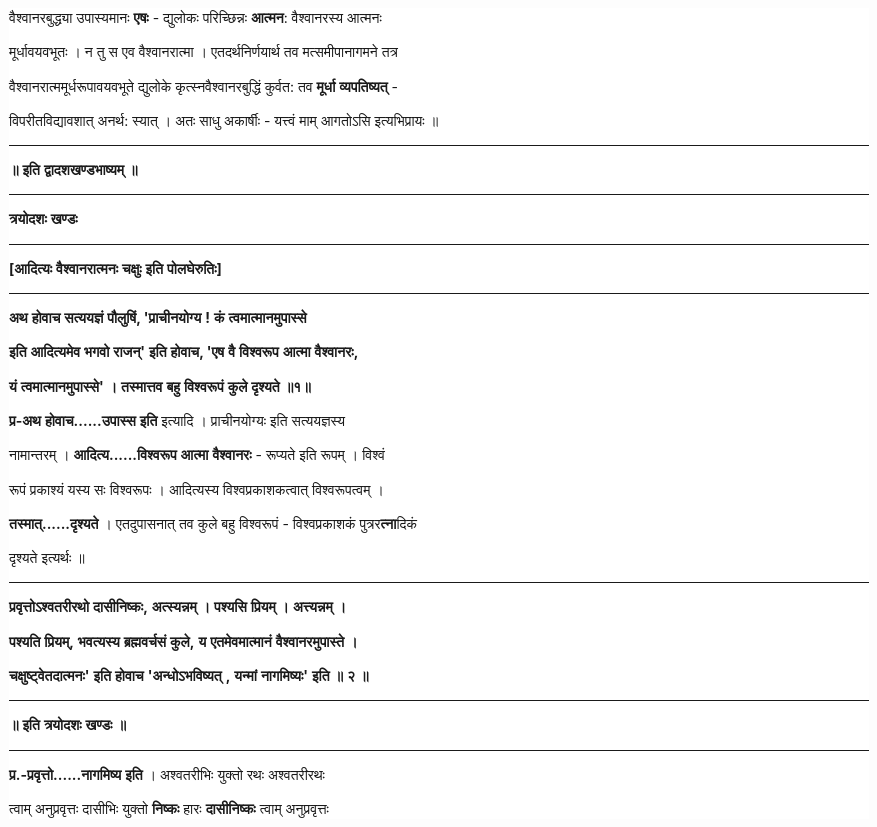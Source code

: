 वैश्वानरबुद्ध्या उपास्यमानः **एषः** - द्युलोकः परिच्छिन्नः **आत्मन**: वैश्वानरस्य आत्मनः

मूर्धावयवभूतः । न तु स एव वैश्वानरात्मा । एतदर्थनिर्णयार्थ तव मत्समीपानागमने तत्र

वैश्वानरात्ममूर्धरूपावयवभूते द्युलोके कृत्स्नवैश्वानरबुद्धिं कुर्वत: तव **मूर्धा** **व्यपतिष्यत्** -

विपरीतविद्यावशात् अनर्थ: स्यात् । अतः साधु अकार्षीः - यत्त्वं माम् आगतोऽसि इत्यभिप्रायः ॥

****

**॥** **इति** **द्वादशखण्डभाष्यम्** **॥**

****

**त्रयोदशः** **खण्डः**

****

**\[आदित्यः** **वैश्वानरात्मनः** **चक्षुः** **इति** **पोलघेरुतिः\]**

****

**अथ** **होवाच** **सत्ययज्ञं** **पौलुषिं, 'प्राचीनयोग्य** **!** **कं** **त्वमात्मानमुपास्से**

**इति** **आदित्यमेव** **भगवो** **राजन्'** **इति** **होवाच, 'एष** **वै** **विश्वरूप** **आत्मा** **वैश्वानरः,**

**यं** **त्वमात्मानमुपास्से'** **।** **तस्मात्तव** **बहु** **विश्वरूपं** **कुले** **दृश्यते** **॥१॥**

**प्र-अथ** **होवाच......उपास्स** **इति** इत्यादि । प्राचीनयोग्यः इति सत्ययज्ञस्य

नामान्तरम् । **आदित्य......विश्वरूप** **आत्मा** **वैश्वानरः** - रूप्यते इति रूपम् । विश्वं

रूपं प्रकाश्यं यस्य सः विश्वरूपः । आदित्यस्य विश्वप्रकाशकत्वात् विश्वरूपत्वम् ।

**तस्मात्......दृश्यते** । एतदुपासनात् तव कुले बहु विश्वरूपं - विश्वप्रकाशकं पुत्रर**त्ना**दिकं

दृश्यते इत्यर्थः ॥

****

**प्रवृत्तोऽश्वतरीरथो** **दासीनिष्कः,** **अत्स्यन्नम्** **।** **पश्यसि** **प्रियम्** **।** **अत्त्यन्नम्** **।**

**पश्यति** **प्रियम्,** **भवत्यस्य** **ब्रह्मवर्चसं** **कुले,** **य** **एतमेवमात्मानं** **वैश्वानरमुपास्ते** **।**

**चक्षुष्ट्वेतदात्मनः'** **इति** **होवाच** **'अन्धोऽभविष्यत्** **,** **यन्मां** **नागमिष्यः'** **इति** **॥** **२** **॥**

****

**॥** **इति** **त्रयोदशः** **खण्डः** **॥**

****

**प्र.-प्रवृत्तो......नागमिष्य** **इति** । अश्वतरीभिः युक्तो रथः अश्वतरीरथः

त्वाम् अनुप्रवृत्तः दासीभिः युक्तो **निष्कः** हारः **दासीनिष्कः** त्वाम् अनुप्रवृत्तः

TO DO: From the line that contains "दृश्यते इत्यर्थः ॥" down to the last line of the listing above, repeat each line exactly, and include nothing else.

THE COMPLETED TASK:
दृश्यते इत्यर्थः ॥

****

**प्रवृत्तोऽश्वतरीरथो** **दासीनिष्कः,** **अत्स्यन्नम्** **।** **पश्यसि** **प्रियम्** **।** **अत्त्यन्नम्** **।**

**पश्यति** **प्रियम्,** **भवत्यस्य** **ब्रह्मवर्चसं** **कुले,** **य** **एतमेवमात्मानं** **वैश्वानरमुपास्ते** **।**

**चक्षुष्ट्वेतदात्मनः'** **इति** **होवाच** **'अन्धोऽभविष्यत्** **,** **यन्मां** **नागमिष्यः'** **इति** **॥** **२** **॥**

****

**॥** **इति** **त्रयोदशः** **खण्डः** **॥**

****

**प्र.-प्रवृत्तो......नागमिष्य** **इति** । अश्वतरीभिः युक्तो रथः अश्वतरीरथः

त्वाम् अनुप्रवृत्तः दासीभिः युक्तो **निष्कः** हारः **दासीनिष्कः** त्वाम् अनुप्रवृत्तः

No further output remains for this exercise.